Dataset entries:

+ + +

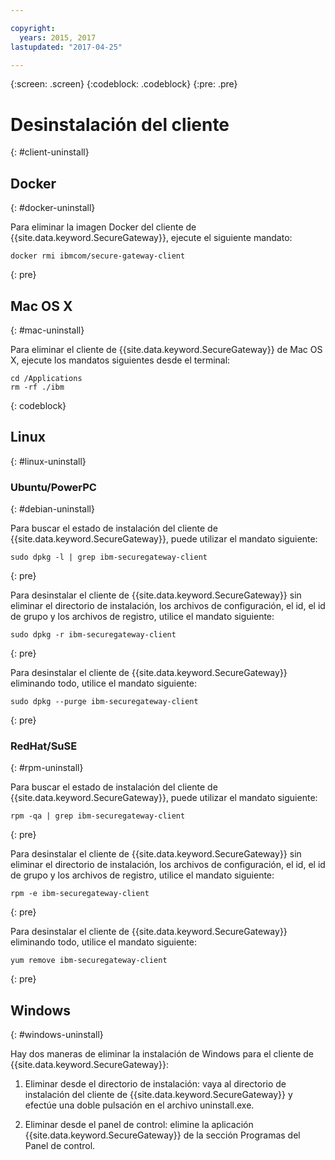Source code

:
 ```yaml
---

copyright:
  years: 2015, 2017
lastupdated: "2017-04-25"

---
```

{:screen: .screen}
{:codeblock: .codeblock}
{:pre: .pre}

# Desinstalación del cliente
{: #client-uninstall}

## Docker
{: #docker-uninstall}

Para eliminar la imagen Docker del cliente de {{site.data.keyword.SecureGateway}}, ejecute el siguiente mandato:

```
docker rmi ibmcom/secure-gateway-client
```
{: pre}

## Mac OS X
{: #mac-uninstall}

Para eliminar el cliente de {{site.data.keyword.SecureGateway}} de Mac OS X, ejecute los mandatos siguientes desde el terminal:

```
cd /Applications
rm -rf ./ibm
```
{: codeblock}

## Linux
{: #linux-uninstall}

### Ubuntu/PowerPC
{: #debian-uninstall}

Para buscar el estado de instalación del cliente de {{site.data.keyword.SecureGateway}},
puede utilizar el mandato siguiente:

```
sudo dpkg -l | grep ibm-securegateway-client
```
{: pre}

Para desinstalar el cliente de {{site.data.keyword.SecureGateway}}
sin eliminar el directorio de instalación, los archivos de configuración,
el id, el id de grupo y los archivos de registro, utilice el mandato siguiente:

```
sudo dpkg -r ibm-securegateway-client
```
{: pre}

Para desinstalar el cliente de {{site.data.keyword.SecureGateway}}
eliminando todo, utilice el mandato siguiente:

```
sudo dpkg --purge ibm-securegateway-client
```
{: pre}

### RedHat/SuSE
{: #rpm-uninstall}

Para buscar el estado de instalación del cliente de {{site.data.keyword.SecureGateway}},
puede utilizar el mandato siguiente:

```
rpm -qa | grep ibm-securegateway-client
```
{: pre}

Para desinstalar el cliente de {{site.data.keyword.SecureGateway}}
sin eliminar el directorio de instalación, los archivos de configuración,
el id, el id de grupo y los archivos de registro, utilice el mandato siguiente:

```
rpm -e ibm-securegateway-client
```
{: pre}

Para desinstalar el cliente de {{site.data.keyword.SecureGateway}}
eliminando todo, utilice el mandato siguiente:

```
yum remove ibm-securegateway-client
```
{: pre}

## Windows
{: #windows-uninstall}

Hay dos maneras de eliminar la instalación de Windows para el cliente de {{site.data.keyword.SecureGateway}}:

1. Eliminar desde el directorio de instalación: vaya al directorio de instalación del cliente de {{site.data.keyword.SecureGateway}} y efectúe una doble pulsación en el archivo uninstall.exe.

2. Eliminar desde el panel de control: elimine la aplicación {{site.data.keyword.SecureGateway}} de la sección Programas del Panel de control.
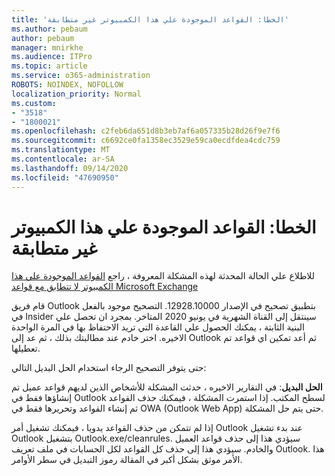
 ```yaml
---
title: 'الخطا: القواعد الموجودة علي هذا الكمبيوتر غير متطابقة'
ms.author: pebaum
author: pebaum
manager: mnirkhe
ms.audience: ITPro
ms.topic: article
ms.service: o365-administration
ROBOTS: NOINDEX, NOFOLLOW
localization_priority: Normal
ms.custom:
- "3518"
- "1800021"
ms.openlocfilehash: c2feb6da651d8b3eb7af6a057335b28d26f9e7f6
ms.sourcegitcommit: c6692ce0fa1358ec3529e59ca0ecdfdea4cdc759
ms.translationtype: MT
ms.contentlocale: ar-SA
ms.lasthandoff: 09/14/2020
ms.locfileid: "47690950"
---
```

# <a name="error-the-rules-on-this-computer-do-not-match"></a>الخطا: القواعد الموجودة علي هذا الكمبيوتر غير متطابقة

للاطلاع علي الحالة المحدثة لهذه المشكلة المعروفة ، راجع [القواعد الموجودة علي هذا الكمبيوتر لا تتطابق مع قواعد Microsoft Exchange](https://support.office.com/article/d032e037-b224-429e-b325-633afde9b5f0)

قام فريق Outlook بتطبيق تصحيح في الإصدار 12928.10000. التصحيح موجود بالفعل في Insider سينتقل إلى القناة الشهرية في يونيو 2020 المتاخر. بمجرد ان تحصل علي البنية الثابتة ، يمكنك الحصول علي القاعدة التي تريد الاحتفاظ بها في المرة الواحدة الاخيره. اختر خادم عند مطالبتك بذلك ، ثم عد إلى Outlook ثم أعد تمكين اي قواعد تم تعطيلها.

حتى يتوفر التصحيح الرجاء استخدام الحل البديل التالي:

**الحل البديل**: في التقارير الاخيره ، حدثت المشكلة للأشخاص الذين لديهم قواعد عميل تم إنشاؤها فقط في Outlook لسطح المكتب. إذا استمرت المشكلة ، فيمكنك حذف القواعد ثم إنشاء القواعد وتحريرها فقط في OWA (Outlook Web App) حتى يتم حل المشكلة.

إذا لم تتمكن من حذف القواعد يدويا ، فيمكنك تشغيل أمر Outlook عند بدء تشغيل Outlook بتشغيل Outlook.exe/cleanrules. سيؤدي هذا إلى حذف قواعد العميل والخادم. سيؤدي هذا إلى حذف كل القواعد لكل الحسابات في ملف تعريف Outlook. هذا الأمر موثق بشكل أكبر في المقالة رموز التبديل في سطر الأوامر.

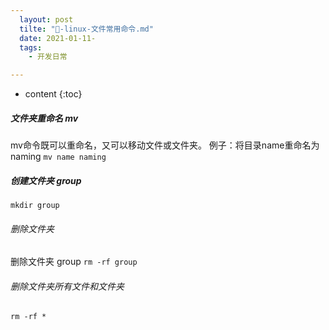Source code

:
 ```yaml
---
  layout: post
  tilte: "📁-linux-文件常用命令.md"
  date: 2021-01-11-
  tags: 
    - 开发日常

---
```



* content
{:toc}


##### 文件夹重命名 mv
mv命令既可以重命名，又可以移动文件或文件夹。
例子：将目录name重命名为naming
``
mv name naming
``

##### 创建文件夹 group
`
mkdir group
`

###### 删除文件夹
删除文件夹 group
``
rm -rf group
``
###### 删除文件夹所有文件和文件夹
``
rm -rf *
``
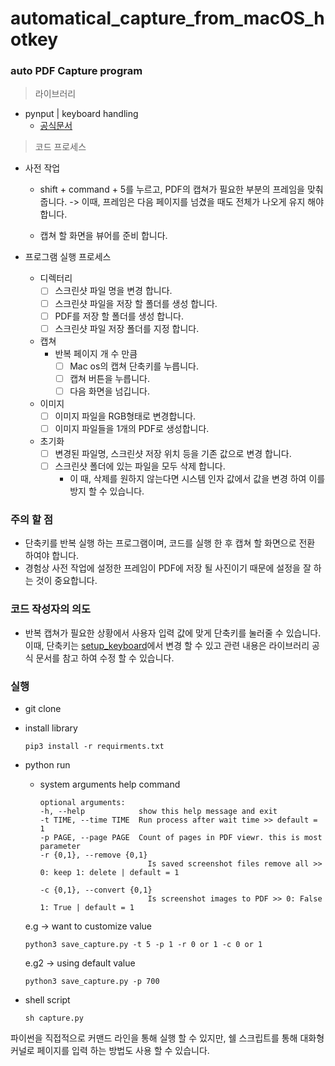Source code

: # automatical_capture_from_macOS_hotkey

### auto PDF Capture program
> 라이브러리
- pynput | keyboard handling
    - [공식문서](https://pynput.readthedocs.io/en/latest/keyboard.html)

> 코드 프로세스
- 사전 작업
    - shift + command + 5를 누르고, PDF의 캡쳐가 필요한 부분의 프레임을 맞춰줍니다. -> 이때, 프레임은 다음 페이지를 넘겼을 때도 전체가 나오게 유지 해야 합니다. 

    - 캡쳐 할 화면을 뷰어를 준비 합니다.

    
- 프로그램 실행 프로세스
    - 디렉터리
        - [ ] 스크린샷 파일 명을 변경 합니다.
        - [ ] 스크린샷 파일을 저장 할 폴더를 생성 합니다.
        - [ ] PDF를 저장 할 폴더를 생성 합니다.
        - [ ] 스크린샷 파일 저장 폴더를 지정 합니다.

    - 캡쳐 
        - 반복 페이지 개 수 만큼
            - [ ] Mac os의 캡쳐 단축키를 누릅니다.
            - [ ] 캡쳐 버튼을 누릅니다.
            - [ ] 다음 화면을 넘깁니다.

    - 이미지
        - [ ] 이미지 파일을 RGB형태로 변경합니다.
        - [ ] 이미지 파일들을 1개의 PDF로 생성합니다.
    
    - 초기화
        - [ ] 변경된 파일명, 스크린샷 저장 위치 등을 기존 값으로 변경 합니다.
        - [ ] 스크린샷 폴더에 있는 파일을 모두 삭제 합니다.
            - 이 때, 삭제를 원하지 않는다면 시스템 인자 값에서 값을 변경 하여 이를 방지 할 수 있습니다.

### 주의 할 점
- 단축키를 반복 실행 하는 프로그램이며, 코드를 실행 한 후 캡쳐 할 화면으로 전환 하여야 합니다.
- 경험상 사전 작업에 설정한 프레임이 PDF에 저장 될 사진이기 때문에 설정을 잘 하는 것이 중요합니다.


### 코드 작성자의 의도
- 반복 캡쳐가 필요한 상황에서 사용자 입력 값에 맞게 단축키를 눌러줄 수 있습니다. 이때, 단축키는 [setup_keyboard](https://github.com/LeeJuHwan/automatical_capture_macOS/blob/main/setup/setup_keyboard.py)에서 변경 할 수 있고 관련 내용은 라이브러리 공식 문서를 참고 하여 수정 할 수 있습니다.


### 실행
- git clone
- install library
    ```
    pip3 install -r requirments.txt
    ```
    
- python run
    - system arguments help command
        ```
        optional arguments:
        -h, --help            show this help message and exit
        -t TIME, --time TIME  Run process after wait time >> default = 1
        -p PAGE, --page PAGE  Count of pages in PDF viewr. this is most parameter
        -r {0,1}, --remove {0,1}
                                Is saved screenshot files remove all >> 0: keep 1: delete | default = 1

        -c {0,1}, --convert {0,1}
                                Is screenshot images to PDF >> 0: False 1: True | default = 1
        ```

    e.g -> want to customize value                    
    ```
    python3 save_capture.py -t 5 -p 1 -r 0 or 1 -c 0 or 1
    ```

    e.g2 -> using default value
    ```
    python3 save_capture.py -p 700
    ```
    

- shell script
  ```
  sh capture.py
  ```

파이썬을 직접적으로 커맨드 라인을 통해 실행 할 수 있지만, 쉘 스크립트를 통해 대화형 커널로 페이지를 입력 하는 방법도 사용 할 수 있습니다.

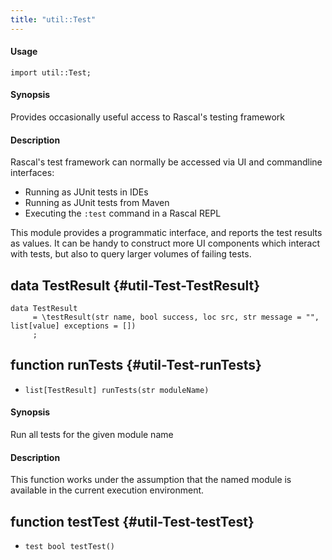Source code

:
 ```yaml
---
title: "util::Test"
---
```


#### Usage

`import util::Test;`

#### Synopsis

Provides occasionally useful access to Rascal's testing framework

#### Description



Rascal's test framework can normally be accessed via UI and commandline interfaces:

  * Running as JUnit tests in IDEs
  * Running as JUnit tests from Maven
  * Executing the `:test` command in a Rascal REPL
  
This module provides a programmatic interface, and reports the test results
as values. It can be handy to construct more UI components which interact
with tests, but also to query larger volumes of failing tests. 


## data TestResult {#util-Test-TestResult}

```rascal
data TestResult  
     = \testResult(str name, bool success, loc src, str message = "", list[value] exceptions = [])
     ;
```

## function runTests {#util-Test-runTests}

* ``list[TestResult] runTests(str moduleName)``

#### Synopsis

Run all tests for the given module name

#### Description


This function works under the assumption that the named module is available in the current execution environment.

## function testTest {#util-Test-testTest}

* ``test bool testTest()``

+ + +

▶ _Task requirements_
Print again the lines of the entries above that fall between the line holding "- [ ] Mac os의 캡쳐 단축키를 누릅니다." and the line holding "### 코드 작성자의 의도", inclusive, exactly as they stand.

▶ _Output for this task_
            - [ ] Mac os의 캡쳐 단축키를 누릅니다.
            - [ ] 캡쳐 버튼을 누릅니다.
            - [ ] 다음 화면을 넘깁니다.

    - 이미지
        - [ ] 이미지 파일을 RGB형태로 변경합니다.
        - [ ] 이미지 파일들을 1개의 PDF로 생성합니다.
    
    - 초기화
        - [ ] 변경된 파일명, 스크린샷 저장 위치 등을 기존 값으로 변경 합니다.
        - [ ] 스크린샷 폴더에 있는 파일을 모두 삭제 합니다.
            - 이 때, 삭제를 원하지 않는다면 시스템 인자 값에서 값을 변경 하여 이를 방지 할 수 있습니다.

### 주의 할 점
- 단축키를 반복 실행 하는 프로그램이며, 코드를 실행 한 후 캡쳐 할 화면으로 전환 하여야 합니다.
- 경험상 사전 작업에 설정한 프레임이 PDF에 저장 될 사진이기 때문에 설정을 잘 하는 것이 중요합니다.


### 코드 작성자의 의도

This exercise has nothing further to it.